» EXERCISE REQUIREMENTS: Search the entries for lines with the string "Sigma" and say how many there are, giving only the number.

» DATASET RECORDS:
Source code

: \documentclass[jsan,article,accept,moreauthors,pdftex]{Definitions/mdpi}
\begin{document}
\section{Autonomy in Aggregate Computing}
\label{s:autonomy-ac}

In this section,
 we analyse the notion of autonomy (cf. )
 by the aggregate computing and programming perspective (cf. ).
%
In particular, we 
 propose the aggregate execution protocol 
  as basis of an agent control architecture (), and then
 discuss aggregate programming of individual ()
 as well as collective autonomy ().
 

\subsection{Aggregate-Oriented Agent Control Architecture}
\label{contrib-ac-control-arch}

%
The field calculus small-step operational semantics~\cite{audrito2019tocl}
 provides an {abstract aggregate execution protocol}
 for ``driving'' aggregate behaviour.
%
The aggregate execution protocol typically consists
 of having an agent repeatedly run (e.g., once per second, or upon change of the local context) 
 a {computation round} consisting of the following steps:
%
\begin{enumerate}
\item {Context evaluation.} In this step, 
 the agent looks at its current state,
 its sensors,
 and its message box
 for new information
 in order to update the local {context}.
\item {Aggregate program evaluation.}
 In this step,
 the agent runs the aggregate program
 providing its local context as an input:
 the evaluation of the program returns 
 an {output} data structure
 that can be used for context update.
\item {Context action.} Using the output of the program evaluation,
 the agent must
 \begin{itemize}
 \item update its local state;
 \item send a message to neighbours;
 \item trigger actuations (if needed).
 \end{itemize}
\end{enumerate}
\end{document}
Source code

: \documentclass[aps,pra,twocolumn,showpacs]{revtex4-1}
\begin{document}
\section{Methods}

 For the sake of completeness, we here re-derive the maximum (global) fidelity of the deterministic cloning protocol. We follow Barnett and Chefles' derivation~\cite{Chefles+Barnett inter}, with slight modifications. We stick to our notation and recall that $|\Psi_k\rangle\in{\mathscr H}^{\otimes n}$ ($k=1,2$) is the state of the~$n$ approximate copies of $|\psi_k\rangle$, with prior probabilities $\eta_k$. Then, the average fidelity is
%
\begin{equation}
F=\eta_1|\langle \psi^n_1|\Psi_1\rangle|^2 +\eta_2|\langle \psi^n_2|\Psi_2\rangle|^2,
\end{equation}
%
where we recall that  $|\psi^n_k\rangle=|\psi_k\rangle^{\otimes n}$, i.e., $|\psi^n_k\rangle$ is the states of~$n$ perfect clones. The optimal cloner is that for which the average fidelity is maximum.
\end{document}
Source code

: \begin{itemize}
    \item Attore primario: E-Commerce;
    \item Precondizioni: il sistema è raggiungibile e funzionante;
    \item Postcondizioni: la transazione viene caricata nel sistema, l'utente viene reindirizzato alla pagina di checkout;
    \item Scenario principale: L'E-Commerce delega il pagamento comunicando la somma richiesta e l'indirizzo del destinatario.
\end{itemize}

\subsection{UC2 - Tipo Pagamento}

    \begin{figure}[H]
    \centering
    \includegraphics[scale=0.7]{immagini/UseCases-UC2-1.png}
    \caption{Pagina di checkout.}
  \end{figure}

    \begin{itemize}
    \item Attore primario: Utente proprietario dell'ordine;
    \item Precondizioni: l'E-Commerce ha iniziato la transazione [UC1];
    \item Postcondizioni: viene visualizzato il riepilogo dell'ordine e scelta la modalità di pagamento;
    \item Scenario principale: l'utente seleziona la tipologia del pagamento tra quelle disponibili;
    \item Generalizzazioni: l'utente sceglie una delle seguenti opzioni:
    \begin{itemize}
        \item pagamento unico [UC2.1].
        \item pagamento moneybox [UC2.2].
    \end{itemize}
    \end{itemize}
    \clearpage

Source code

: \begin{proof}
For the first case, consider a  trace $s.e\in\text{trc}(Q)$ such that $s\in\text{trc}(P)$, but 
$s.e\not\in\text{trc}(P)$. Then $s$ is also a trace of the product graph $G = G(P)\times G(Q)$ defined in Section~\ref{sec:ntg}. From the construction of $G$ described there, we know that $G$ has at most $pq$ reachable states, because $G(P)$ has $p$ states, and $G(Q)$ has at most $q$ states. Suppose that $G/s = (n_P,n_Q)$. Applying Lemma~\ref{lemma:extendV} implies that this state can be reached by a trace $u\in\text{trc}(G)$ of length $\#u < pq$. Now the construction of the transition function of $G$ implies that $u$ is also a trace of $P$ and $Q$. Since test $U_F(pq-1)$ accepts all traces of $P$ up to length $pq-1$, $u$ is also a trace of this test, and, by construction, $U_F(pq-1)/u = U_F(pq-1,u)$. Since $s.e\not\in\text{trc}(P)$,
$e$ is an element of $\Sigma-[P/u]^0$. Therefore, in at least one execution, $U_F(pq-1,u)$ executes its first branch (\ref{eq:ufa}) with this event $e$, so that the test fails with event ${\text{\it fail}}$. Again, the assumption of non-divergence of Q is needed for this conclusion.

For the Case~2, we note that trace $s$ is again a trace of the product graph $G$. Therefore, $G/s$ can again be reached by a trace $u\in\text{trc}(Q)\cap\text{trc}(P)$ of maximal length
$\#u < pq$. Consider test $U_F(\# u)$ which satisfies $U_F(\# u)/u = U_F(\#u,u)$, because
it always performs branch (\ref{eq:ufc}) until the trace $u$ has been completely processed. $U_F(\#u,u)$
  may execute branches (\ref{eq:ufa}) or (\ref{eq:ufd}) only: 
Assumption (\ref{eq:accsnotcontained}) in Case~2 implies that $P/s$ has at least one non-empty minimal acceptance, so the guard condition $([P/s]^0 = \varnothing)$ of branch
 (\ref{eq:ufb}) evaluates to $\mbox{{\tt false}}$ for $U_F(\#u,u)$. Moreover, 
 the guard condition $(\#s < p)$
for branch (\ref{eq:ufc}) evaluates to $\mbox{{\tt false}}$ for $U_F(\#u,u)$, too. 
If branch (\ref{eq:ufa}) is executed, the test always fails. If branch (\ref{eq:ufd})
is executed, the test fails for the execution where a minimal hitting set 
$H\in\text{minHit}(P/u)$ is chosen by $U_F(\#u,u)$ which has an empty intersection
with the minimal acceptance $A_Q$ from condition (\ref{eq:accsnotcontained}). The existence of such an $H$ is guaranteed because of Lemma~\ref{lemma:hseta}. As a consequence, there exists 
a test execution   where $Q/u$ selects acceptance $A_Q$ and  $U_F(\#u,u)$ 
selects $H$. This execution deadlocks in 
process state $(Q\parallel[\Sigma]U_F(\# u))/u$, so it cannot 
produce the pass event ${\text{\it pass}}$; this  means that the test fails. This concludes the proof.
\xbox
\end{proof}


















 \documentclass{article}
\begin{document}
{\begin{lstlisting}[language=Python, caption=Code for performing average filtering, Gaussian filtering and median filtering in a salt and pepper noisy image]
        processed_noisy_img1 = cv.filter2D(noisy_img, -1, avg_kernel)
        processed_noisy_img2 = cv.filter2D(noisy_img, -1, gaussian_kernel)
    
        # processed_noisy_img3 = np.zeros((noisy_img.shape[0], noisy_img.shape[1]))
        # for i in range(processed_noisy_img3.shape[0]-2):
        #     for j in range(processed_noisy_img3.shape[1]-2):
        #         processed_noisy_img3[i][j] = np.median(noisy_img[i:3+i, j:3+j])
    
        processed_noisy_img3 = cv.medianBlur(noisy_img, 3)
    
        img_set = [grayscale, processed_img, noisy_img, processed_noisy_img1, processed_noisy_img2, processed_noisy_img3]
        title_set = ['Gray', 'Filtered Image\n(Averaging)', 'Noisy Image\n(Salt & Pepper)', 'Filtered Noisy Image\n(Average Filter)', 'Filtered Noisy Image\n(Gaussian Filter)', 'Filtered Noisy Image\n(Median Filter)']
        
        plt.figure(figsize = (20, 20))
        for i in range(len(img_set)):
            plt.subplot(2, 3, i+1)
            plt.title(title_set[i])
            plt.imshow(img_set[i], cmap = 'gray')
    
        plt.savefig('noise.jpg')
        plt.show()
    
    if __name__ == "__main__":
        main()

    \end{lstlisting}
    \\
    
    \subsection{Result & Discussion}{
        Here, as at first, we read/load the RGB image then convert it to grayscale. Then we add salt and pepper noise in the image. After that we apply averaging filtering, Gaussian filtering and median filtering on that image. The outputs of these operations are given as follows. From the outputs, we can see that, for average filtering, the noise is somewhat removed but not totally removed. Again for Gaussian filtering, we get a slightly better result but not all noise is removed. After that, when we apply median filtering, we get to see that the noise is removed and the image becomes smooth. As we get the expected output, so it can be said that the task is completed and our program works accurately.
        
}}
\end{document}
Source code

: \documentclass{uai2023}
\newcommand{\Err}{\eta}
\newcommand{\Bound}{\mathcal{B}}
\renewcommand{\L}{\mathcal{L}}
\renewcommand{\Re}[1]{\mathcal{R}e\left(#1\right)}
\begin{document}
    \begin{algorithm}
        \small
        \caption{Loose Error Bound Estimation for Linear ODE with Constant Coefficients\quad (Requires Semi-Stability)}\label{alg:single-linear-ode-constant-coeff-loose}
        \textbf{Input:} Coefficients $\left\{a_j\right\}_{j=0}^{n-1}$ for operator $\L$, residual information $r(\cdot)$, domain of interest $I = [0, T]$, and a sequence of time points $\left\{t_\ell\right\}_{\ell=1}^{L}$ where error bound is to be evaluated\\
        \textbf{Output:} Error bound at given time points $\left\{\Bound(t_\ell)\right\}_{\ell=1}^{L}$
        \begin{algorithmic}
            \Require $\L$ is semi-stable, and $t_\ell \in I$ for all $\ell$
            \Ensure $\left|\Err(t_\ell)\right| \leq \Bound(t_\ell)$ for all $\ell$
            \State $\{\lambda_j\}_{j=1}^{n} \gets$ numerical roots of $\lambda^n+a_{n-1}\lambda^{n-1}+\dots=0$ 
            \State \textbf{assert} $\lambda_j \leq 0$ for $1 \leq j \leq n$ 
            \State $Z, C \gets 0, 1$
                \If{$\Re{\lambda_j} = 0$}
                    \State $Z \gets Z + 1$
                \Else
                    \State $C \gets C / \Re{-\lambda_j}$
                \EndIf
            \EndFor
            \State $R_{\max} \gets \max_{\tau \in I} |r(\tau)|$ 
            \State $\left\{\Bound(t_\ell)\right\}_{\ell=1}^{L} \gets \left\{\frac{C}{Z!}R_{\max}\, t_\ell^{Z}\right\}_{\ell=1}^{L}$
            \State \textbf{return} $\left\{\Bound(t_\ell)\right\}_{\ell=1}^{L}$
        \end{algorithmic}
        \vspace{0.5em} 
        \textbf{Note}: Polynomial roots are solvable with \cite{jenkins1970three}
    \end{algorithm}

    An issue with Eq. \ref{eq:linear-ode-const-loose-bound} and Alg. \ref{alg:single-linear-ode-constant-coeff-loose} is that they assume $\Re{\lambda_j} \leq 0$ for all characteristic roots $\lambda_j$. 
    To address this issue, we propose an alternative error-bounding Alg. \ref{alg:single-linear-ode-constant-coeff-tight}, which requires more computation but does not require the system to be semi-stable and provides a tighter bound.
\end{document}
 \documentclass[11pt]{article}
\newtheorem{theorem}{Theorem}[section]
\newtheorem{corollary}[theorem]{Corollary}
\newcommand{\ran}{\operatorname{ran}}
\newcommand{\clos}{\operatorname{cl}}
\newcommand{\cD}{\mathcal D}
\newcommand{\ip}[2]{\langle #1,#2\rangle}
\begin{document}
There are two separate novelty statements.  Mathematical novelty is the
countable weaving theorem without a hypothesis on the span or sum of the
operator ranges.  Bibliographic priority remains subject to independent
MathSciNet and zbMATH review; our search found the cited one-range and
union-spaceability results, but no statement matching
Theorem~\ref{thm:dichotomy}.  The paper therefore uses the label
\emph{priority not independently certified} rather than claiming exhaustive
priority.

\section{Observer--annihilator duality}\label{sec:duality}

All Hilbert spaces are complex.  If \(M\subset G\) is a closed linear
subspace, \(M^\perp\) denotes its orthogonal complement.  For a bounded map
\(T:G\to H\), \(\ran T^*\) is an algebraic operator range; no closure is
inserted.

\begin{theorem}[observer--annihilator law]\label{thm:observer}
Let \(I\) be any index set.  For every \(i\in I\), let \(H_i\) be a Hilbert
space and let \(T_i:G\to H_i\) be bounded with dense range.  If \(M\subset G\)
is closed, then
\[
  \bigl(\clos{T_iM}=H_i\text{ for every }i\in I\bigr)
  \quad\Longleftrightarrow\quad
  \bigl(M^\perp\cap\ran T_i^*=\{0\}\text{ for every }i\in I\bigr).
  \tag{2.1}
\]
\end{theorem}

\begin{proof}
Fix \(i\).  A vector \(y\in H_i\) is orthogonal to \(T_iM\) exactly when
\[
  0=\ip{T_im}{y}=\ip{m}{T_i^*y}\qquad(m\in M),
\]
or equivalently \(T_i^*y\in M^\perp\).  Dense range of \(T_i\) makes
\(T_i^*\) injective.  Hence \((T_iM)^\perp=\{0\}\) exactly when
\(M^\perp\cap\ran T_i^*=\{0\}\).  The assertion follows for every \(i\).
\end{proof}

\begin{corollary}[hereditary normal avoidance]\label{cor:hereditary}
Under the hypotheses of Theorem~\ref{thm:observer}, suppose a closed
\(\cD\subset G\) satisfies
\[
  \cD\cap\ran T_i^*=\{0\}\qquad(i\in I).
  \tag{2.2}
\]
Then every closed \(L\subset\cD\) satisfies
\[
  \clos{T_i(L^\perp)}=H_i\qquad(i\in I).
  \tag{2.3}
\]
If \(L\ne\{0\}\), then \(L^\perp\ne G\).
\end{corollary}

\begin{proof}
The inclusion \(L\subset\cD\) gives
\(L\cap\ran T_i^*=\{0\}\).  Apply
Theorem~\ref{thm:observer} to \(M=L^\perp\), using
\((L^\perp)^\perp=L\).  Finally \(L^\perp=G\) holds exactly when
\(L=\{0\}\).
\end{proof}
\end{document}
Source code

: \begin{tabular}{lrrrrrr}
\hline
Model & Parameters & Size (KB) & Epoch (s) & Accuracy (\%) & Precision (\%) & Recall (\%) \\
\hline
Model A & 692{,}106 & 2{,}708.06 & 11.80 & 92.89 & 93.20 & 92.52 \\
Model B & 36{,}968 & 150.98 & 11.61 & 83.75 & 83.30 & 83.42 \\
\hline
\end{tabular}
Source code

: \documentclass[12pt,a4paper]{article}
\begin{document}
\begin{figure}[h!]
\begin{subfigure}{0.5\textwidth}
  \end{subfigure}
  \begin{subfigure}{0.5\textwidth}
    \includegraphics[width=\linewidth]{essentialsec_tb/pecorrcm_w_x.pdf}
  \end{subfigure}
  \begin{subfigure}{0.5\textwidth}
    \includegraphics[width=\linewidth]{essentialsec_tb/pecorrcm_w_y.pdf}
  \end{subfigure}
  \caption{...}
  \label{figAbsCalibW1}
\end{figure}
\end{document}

» TASK RESPONSE: 2